VATICAN CITY: At least 60 children were abused by Marcial Maciel, founder of the ultra-conservative Catholic order Legionaries of Christ, an investigation has found. The report, published by the Roman Catholic group, said 33 priests in the order abused at least 175 minors since it was founded in 1941.
In 2006, Maciel was ordered to retire to a life of penitence after years of allegations of sexual abuse of minors. He died two years later at the age of 87 without facing his accusers.
“There are probably more cases of abuse than those in the report and the statistics will have to be updated regularly,” the report said. It added that a process of reconciliation and reparation had begun with 45 of the victims.
According to the report, six of the 33 accused priests died without being tried. Only one was convicted, and one is currently awaiting trial. However other 18 are still part of the organization. They have been removed from tasks where they interact with the public or with children.
The report added that 14 of the 33 priests were also victims themselves, which it said highlighted the chains of abuse. The concept in which a victim once becomes the future offender and an aggressor.
Several men publicly accused Maciel before his death of sexually assaulting them. The whole ordeal was observed in a seminary from the 1940s to the 1960s. However, Maciel fiercely denied it, saying in 2002: “I never engaged in the sort of repulsive behavior these men accuse me of.”
In 2006, Pope Benedict XVI ordered Maciel to retire as head of the Legionaries of Christ over the allegations. Although, it had been ignored by his predecessor Pope John Paul II when they first emerged. After Maciel’s death in 2008, it was discovered that he had also fathered several children.
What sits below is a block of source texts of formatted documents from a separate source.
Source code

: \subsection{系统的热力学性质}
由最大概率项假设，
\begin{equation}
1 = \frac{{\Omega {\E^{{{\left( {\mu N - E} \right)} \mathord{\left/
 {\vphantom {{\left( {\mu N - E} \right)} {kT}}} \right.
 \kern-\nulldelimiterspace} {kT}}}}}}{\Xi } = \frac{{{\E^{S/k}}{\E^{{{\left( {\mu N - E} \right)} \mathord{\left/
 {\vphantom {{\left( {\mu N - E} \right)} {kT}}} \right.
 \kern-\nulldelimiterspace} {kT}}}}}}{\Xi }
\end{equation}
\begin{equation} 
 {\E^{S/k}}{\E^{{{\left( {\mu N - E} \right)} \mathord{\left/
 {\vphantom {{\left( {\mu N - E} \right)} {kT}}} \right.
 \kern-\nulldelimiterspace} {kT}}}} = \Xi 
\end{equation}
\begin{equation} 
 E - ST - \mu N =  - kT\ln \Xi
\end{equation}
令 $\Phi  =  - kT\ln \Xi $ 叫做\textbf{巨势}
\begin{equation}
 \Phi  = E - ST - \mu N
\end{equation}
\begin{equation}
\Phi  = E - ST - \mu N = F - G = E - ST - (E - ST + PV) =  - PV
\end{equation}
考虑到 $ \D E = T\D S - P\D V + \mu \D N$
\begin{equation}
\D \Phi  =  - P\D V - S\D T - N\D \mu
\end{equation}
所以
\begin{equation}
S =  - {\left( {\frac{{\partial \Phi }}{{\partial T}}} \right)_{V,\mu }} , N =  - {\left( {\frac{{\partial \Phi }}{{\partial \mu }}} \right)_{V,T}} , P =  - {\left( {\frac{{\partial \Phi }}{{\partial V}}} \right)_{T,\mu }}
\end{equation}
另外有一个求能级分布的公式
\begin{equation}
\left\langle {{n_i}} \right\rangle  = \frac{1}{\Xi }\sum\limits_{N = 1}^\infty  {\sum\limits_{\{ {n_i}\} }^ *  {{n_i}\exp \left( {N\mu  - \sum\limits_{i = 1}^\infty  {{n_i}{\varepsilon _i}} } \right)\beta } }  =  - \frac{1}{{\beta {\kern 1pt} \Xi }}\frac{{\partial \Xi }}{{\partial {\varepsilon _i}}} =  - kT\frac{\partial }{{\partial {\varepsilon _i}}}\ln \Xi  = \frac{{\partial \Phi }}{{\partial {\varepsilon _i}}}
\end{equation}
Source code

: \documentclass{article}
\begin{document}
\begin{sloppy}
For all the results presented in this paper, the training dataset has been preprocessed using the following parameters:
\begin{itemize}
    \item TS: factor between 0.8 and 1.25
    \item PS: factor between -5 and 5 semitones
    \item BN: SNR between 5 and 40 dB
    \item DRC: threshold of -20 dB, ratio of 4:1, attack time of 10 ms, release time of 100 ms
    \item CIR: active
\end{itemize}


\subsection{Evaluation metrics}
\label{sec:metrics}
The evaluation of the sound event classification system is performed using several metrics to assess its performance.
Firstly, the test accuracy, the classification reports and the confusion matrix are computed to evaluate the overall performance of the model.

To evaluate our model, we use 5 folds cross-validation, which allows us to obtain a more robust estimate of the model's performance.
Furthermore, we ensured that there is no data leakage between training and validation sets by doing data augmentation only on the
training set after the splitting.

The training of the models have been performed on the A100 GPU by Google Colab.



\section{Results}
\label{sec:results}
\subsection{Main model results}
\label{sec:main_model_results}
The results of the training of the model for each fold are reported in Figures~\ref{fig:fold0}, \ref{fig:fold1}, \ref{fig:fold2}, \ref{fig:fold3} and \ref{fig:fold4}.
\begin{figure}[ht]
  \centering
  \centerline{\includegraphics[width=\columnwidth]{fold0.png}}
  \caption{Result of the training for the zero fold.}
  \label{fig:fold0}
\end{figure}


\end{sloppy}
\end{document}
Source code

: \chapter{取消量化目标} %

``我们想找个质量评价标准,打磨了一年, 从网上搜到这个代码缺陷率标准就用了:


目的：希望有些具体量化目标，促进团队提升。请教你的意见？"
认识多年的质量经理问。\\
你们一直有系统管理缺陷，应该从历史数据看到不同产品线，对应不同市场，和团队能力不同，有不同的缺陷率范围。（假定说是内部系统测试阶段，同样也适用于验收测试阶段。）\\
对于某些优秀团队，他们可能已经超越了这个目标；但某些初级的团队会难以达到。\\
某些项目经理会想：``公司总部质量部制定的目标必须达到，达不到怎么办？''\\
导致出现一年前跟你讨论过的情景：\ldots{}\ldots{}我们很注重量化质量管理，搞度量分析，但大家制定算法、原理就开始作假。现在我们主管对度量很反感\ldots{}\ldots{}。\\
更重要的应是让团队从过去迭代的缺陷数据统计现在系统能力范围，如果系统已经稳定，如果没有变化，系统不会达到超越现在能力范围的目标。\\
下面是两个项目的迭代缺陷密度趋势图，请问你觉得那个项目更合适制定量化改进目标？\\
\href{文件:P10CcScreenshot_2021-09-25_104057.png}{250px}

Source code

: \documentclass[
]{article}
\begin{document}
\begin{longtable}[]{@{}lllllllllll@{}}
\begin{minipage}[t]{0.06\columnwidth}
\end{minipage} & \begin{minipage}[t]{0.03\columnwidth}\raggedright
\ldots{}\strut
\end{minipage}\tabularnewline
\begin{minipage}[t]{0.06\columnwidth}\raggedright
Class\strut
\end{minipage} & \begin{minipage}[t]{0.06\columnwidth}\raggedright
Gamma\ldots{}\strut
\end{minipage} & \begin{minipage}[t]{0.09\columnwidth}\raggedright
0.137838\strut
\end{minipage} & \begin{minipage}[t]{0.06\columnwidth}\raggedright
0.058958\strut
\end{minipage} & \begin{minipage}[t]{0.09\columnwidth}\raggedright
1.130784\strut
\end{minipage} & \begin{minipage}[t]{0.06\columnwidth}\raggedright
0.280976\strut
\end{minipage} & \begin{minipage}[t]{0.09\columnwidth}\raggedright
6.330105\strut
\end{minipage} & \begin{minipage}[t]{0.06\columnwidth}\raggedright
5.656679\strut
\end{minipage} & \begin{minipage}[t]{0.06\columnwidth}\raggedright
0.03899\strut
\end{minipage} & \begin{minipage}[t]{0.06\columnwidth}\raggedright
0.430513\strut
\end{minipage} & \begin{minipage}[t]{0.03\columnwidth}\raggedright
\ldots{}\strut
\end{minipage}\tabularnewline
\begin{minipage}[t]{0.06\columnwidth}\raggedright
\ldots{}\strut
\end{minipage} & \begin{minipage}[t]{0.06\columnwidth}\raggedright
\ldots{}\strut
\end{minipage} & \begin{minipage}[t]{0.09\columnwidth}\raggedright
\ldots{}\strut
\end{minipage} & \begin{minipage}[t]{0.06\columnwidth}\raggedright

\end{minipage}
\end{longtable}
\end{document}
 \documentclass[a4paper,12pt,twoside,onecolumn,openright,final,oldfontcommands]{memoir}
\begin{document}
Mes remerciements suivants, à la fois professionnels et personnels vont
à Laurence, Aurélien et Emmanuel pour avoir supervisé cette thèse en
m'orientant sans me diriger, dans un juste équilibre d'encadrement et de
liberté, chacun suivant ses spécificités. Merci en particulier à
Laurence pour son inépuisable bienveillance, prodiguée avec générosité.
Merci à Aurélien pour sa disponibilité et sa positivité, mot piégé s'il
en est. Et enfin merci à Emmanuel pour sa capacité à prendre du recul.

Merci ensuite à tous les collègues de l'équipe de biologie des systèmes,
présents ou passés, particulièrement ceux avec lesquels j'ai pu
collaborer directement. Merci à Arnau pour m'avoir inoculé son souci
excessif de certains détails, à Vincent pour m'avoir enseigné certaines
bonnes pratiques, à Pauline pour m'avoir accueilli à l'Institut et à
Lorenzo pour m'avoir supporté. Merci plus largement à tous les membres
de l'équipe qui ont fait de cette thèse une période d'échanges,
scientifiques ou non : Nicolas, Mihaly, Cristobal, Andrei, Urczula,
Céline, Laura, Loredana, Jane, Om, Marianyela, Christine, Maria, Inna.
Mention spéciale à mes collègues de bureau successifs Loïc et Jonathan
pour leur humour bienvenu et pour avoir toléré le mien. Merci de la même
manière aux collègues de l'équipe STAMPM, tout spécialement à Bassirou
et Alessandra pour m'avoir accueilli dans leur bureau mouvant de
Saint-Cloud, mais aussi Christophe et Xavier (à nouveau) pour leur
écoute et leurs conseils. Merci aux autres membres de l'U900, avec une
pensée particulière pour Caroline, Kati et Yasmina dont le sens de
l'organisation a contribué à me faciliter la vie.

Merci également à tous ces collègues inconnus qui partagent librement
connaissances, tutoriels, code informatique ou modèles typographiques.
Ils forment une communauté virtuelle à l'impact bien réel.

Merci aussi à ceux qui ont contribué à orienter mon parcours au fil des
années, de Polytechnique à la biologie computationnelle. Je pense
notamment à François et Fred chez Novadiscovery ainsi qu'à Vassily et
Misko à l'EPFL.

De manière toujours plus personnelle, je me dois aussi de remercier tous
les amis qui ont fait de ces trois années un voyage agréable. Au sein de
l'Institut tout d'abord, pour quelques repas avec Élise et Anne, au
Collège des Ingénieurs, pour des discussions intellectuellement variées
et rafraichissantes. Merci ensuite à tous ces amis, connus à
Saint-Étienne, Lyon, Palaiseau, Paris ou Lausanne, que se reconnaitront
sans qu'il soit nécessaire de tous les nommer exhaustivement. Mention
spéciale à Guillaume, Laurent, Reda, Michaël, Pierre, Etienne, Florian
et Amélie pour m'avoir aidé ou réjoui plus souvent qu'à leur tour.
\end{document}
It is also mentioned that Maciel also abused some children who himself fathered. He had allegedly illegitimate relationships with at least two women.
Last week, Pope Francis declared that the rule of pontifical secrecy is no longer applicable. The Church previously tried to proceed with sexual abuse cases in secrecy. The step was taken as an effort to protect the privacy of victims and reputations of the accused. Moreover, there are no restrictions on those who report abuse or say they have been victims.